- [What the task asks]
The answer must be one number: how many lines in the records below contain the string "playerScore".
----- Material supplied -----
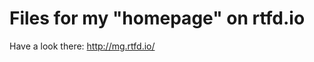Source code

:Files for my "homepage" on rtfd.io
==================================

Have a look there: http://mg.rtfd.io/
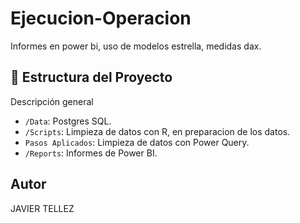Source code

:# Ejecucion-Operacion
Informes en power bi, uso de modelos estrella, medidas dax.

## 📂 Estructura del Proyecto

Descripción general

- `/Data`: Postgres SQL.
- `/Scripts`: Limpieza de datos con R, en preparacion de los datos.
- `Pasos Aplicados`: Limpieza de datos con Power Query.
- `/Reports`: Informes de Power BI.

## Autor

JAVIER TELLEZ


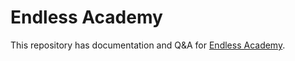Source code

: # Endless Academy

This repository has documentation and Q&A for [Endless Academy](https://www.endless.academy).
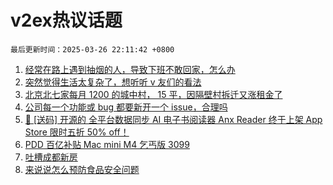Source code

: # v2ex热议话题

`最后更新时间：2025-03-26 22:11:42 +0800`

1. [经常在路上遇到抽烟的人，导致下班不敢回家，怎么办](https://www.v2ex.com/t/1121315)
1. [突然觉得生活太复杂了，想听听 v 友们的看法](https://www.v2ex.com/t/1121122)
1. [北京北七家每月 1200 的城中村， 15 平，因隔壁村拆迁又涨租金了](https://www.v2ex.com/t/1121079)
1. [公司每一个功能或 bug 都要新开一个 issue，合理吗](https://www.v2ex.com/t/1121115)
1. [🎁 [送码] 开源的 全平台数据同步 AI 电子书阅读器 Anx Reader 终于上架 App Store 限时五折 50% off！](https://www.v2ex.com/t/1121077)
1. [PDD 百亿补贴 Mac mini M4 乞丐版 3099](https://www.v2ex.com/t/1121085)
1. [吐槽成都新房](https://www.v2ex.com/t/1121100)
1. [来说说怎么预防食品安全问题](https://www.v2ex.com/t/1121097)

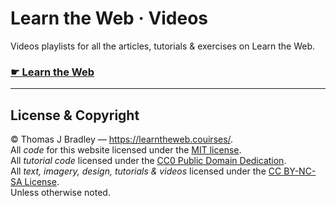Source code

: # Learn the Web · Videos

Videos playlists for all the articles, tutorials & exercises on Learn the Web.

### [☛ Learn the Web](https://learntheweb.courses/)

---

## License & Copyright

© Thomas J Bradley — <https://learntheweb.couirses/>.<br>
All *code* for this website licensed under the [MIT license](LICENSE).<br>
All *tutorial code* licensed under the [CC0 Public Domain Dedication](https://creativecommons.org/publicdomain/zero/1.0/).<br>
All *text, imagery, design, tutorials & videos* licensed under the [CC BY-NC-SA License](http://creativecommons.org/licenses/by-nc-sa/4.0/).<br>
Unless otherwise noted.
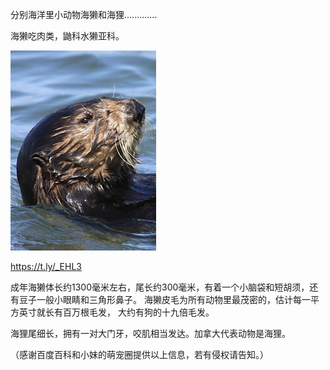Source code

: 分别海洋里小动物海獭和海狸.............

海獭吃肉类，鼬科水獭亚科。

![分别海洋里小动物海獭和海狸](https://github.com/ywangnccu/ywang/blob/main/images/OTTER.png)

https://t.ly/_EHL3

成年海獭体长约1300毫米左右，尾长约300毫米，有着一个小脑袋和短胡须，还有豆子一般小眼睛和三角形鼻子。
海獭皮毛为所有动物里最茂密的，估计每一平方英寸就长有百万根毛发， 大约有狗的十九倍毛发。

海狸尾细长，拥有一对大门牙，咬肌相当发达。加拿大代表动物是海狸。

（感谢百度百科和小妹的萌宠圈提供以上信息，若有侵权请告知。）
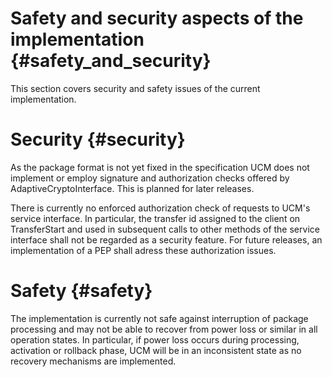 Safety and security aspects of the implementation {#safety_and_security}
================================

This section covers security and safety issues of the current
implementation.

# Security {#security}

As the package format is not yet fixed in the specification UCM does
not implement or employ signature and authorization checks offered
by AdaptiveCryptoInterface. This is planned for later releases.

There is currently no enforced authorization check of requests to UCM's
service interface. In particular, the transfer id assigned to the client
on TransferStart and used in subsequent calls to other methods of the
service interface shall not be regarded as a security feature.
For future releases, an implementation of a PEP shall adress these
authorization issues.

# Safety {#safety}

The implementation is currently not safe against interruption of package
processing and may not be able to recover from power loss or similar in
all operation states.
In particular, if power loss occurs during processing, activation or
rollback phase, UCM will be in an inconsistent state as no recovery
mechanisms are implemented.
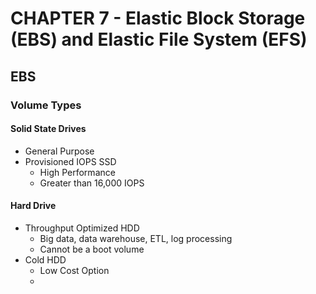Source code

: # CHAPTER 7 - Elastic Block Storage (EBS) and Elastic File System (EFS)

## EBS
### Volume Types
#### Solid State Drives
- General Purpose 
- Provisioned IOPS SSD
  - High Performance
  - Greater than 16,000 IOPS
#### Hard Drive
- Throughput Optimized HDD
  - Big data, data warehouse, ETL, log processing
  - Cannot be a boot volume
- Cold HDD
  - Low Cost Option
  - 
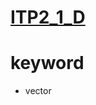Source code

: # [ITP2_1_D](https://judge.u-aizu.ac.jp/onlinejudge/description.jsp?id=ITP2_1_D)


# keyword 
- vector 
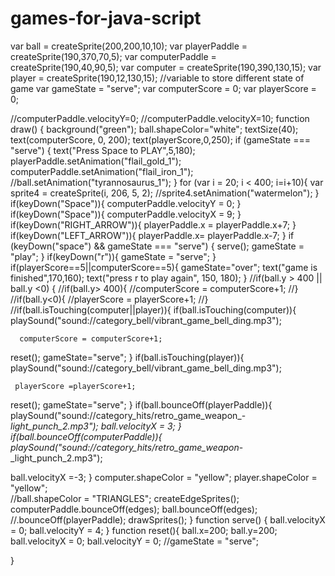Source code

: # games-for-java-script
var ball = createSprite(200,200,10,10);
var playerPaddle = createSprite(190,370,70,5);
var computerPaddle = createSprite(190,40,90,5);
var computer = createSprite(190,390,130,15);
var player = createSprite(190,12,130,15);
//variable to store different state of game
var gameState = "serve";
var computerScore = 0;
var playerScore = 0;

//computerPaddle.velocityY=0;
//computerPaddle.velocityX=10;
function draw() {
  background("green");
  ball.shapeColor="white";
  textSize(40);
  text(computerScore, 0, 200);
  text(playerScore,0,250);
  if (gameState === "serve") {
    text("Press Space to PLAY",5,180);
    playerPaddle.setAnimation("flail_gold_1");
    computerPaddle.setAnimation("flail_iron_1");
    //ball.setAnimation("tyrannosaurus_1");
  }
  for (var i = 20; i < 400; i=i+10){
    var sprite4 = createSprite(i, 206, 5, 2);
    //sprite4.setAnimation("watermelon");
  }
   if(keyDown("Space")){
    computerPaddle.velocityY = 0;
  }
  if(keyDown("Space")){
    computerPaddle.velocityX = 9;
  }
   if(keyDown("RIGHT_ARROW")){
    playerPaddle.x = playerPaddle.x+7;
  }
   if(keyDown("LEFT_ARROW")){
    playerPaddle.x= playerPaddle.x-7;
  }
 if (keyDown("space") && gameState === "serve") {
    serve();
    gameState = "play";
  }
  if(keyDown("r")){
    gameState = "serve";
  }
  if(playerScore==5||computerScore==5){
    gameState="over";
    text("game is finished",170,160);
    text("press r to play again", 150, 180);
  }
  //if(ball.y > 400 || ball.y <0) {
    //if(ball.y> 400){
      //computerScore = computerScore+1;
    //}
    //if(ball.y<0){
      //playerScore = playerScore+1;
    //}
  //if(ball.isTouching(computer||player)){
    if(ball.isTouching(computer)){
      playSound("sound://category_bell/vibrant_game_bell_ding.mp3");

      computerScore = computerScore+1;
    

  reset();
    gameState="serve";
  }
    if(ball.isTouching(player)){
      playSound("sound://category_bell/vibrant_game_bell_ding.mp3");

     playerScore =playerScore+1;
    

  reset();
    gameState="serve";
  }
if(ball.bounceOff(playerPaddle)){
  playSound("sound://category_hits/retro_game_weapon_-_light_punch_2.mp3");
  ball.velocityX = 3;
}
if(ball.bounceOff(computerPaddle)){
    playSound("sound://category_hits/retro_game_weapon_-_light_punch_2.mp3");

  ball.velocityX =-3;
}
computer.shapeColor = "yellow";
player.shapeColor = "yellow";  
//ball.shapeColor = "TRIANGLES";
createEdgeSprites();
computerPaddle.bounceOff(edges);
ball.bounceOff(edges);
//.bounceOff(playerPaddle);
drawSprites();
}
function serve() {
  ball.velocityX = 0;
  ball.velocityY = 4;
}
function reset(){
  ball.x=200;
  ball.y=200;
  ball.velocityX = 0;
  ball.velocityY = 0;
  //gameState = "serve";

}
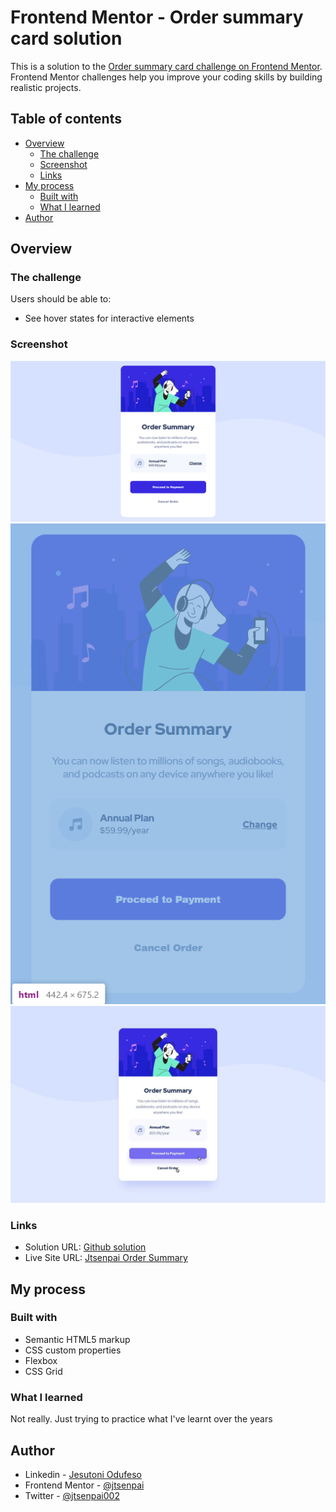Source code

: # Frontend Mentor - Order summary card solution

This is a solution to the [Order summary card challenge on Frontend Mentor](https://www.frontendmentor.io/challenges/order-summary-component-QlPmajDUj). Frontend Mentor challenges help you improve your coding skills by building realistic projects.

## Table of contents

- [Overview](#overview)
  - [The challenge](#the-challenge)
  - [Screenshot](#screenshot)
  - [Links](#links)
- [My process](#my-process)
  - [Built with](#built-with)
  - [What I learned](#what-i-learned)
- [Author](#author)

## Overview

### The challenge

Users should be able to:

- See hover states for interactive elements

### Screenshot

![Desktop screenshot](./screenshot/desktop-design.png)
![Mobile screenshot](./screenshot/mobile-screenshot.png)
![Active states](./design/active-states.jpg)

### Links

- Solution URL: [Github solution](https://github.com/jtsenpai/order-summary)
- Live Site URL: [Jtsenpai Order Summary](https://jtsenpai-order-summary.netlify.app/)

## My process

### Built with

- Semantic HTML5 markup
- CSS custom properties
- Flexbox
- CSS Grid


### What I learned

Not really. Just trying to practice what I've learnt over the years



## Author

- Linkedin - [Jesutoni Odufeso](https://www.linkedin.com/in/jesutoni-odufeso-25b1b9223)
- Frontend Mentor - [@jtsenpai](https://www.frontendmentor.io/profile/jtsenpai)
- Twitter - [@jtsenpai002](https://twitter.com/jtsenpai002)
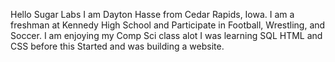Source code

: Hello Sugar Labs 
I am Dayton Hasse from Cedar Rapids, Iowa. 
I am a freshman at Kennedy High School and Participate in Football, Wrestling, and Soccer. 
I am enjoying my Comp Sci class alot I was learning SQL HTML and CSS before this Started and was building a website. 
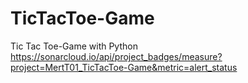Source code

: # TicTacToe-Game
Tic Tac Toe-Game with Python
https://sonarcloud.io/api/project_badges/measure?project=MertT01_TicTacToe-Game&metric=alert_status 
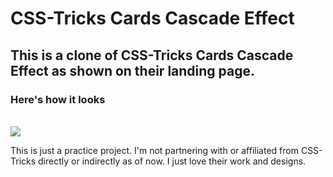 # CSS-Tricks Cards Cascade Effect

## This is a clone of CSS-Tricks Cards Cascade Effect as shown on their landing page.

### Here's how it looks
<br />

<img src="./gifs/cards.gif"/>

<br />

This is just a practice project. I'm not partnering with or affiliated from CSS-Tricks directly or indirectly as of now. I just love their work and designs.
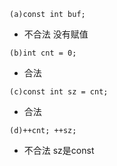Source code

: `(a)const int buf;`
- 不合法 没有赋值

`(b)int cnt = 0;`
- 合法

`(c)const int sz = cnt;`
- 合法

`(d)++cnt; ++sz;`
- 不合法 sz是const
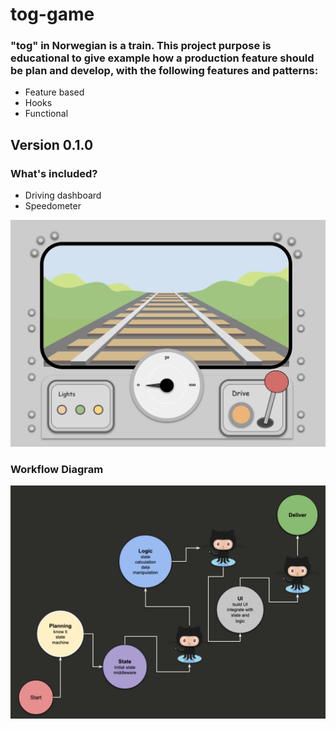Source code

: # tog-game

### "tog" in Norwegian is a train. This project purpose is educational to give example how a production feature should be plan and develop, with the following features and patterns:
- Feature based
- Hooks
- Functional

## Version 0.1.0
### What's included?
- Driving dashboard
- Speedometer

![tog game](./src/assets/readme/tog-game-printscreen.png)

### Workflow Diagram
![tog game](./src/assets/readme/workflow-diagram.png)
-----
- [Problem solution]
5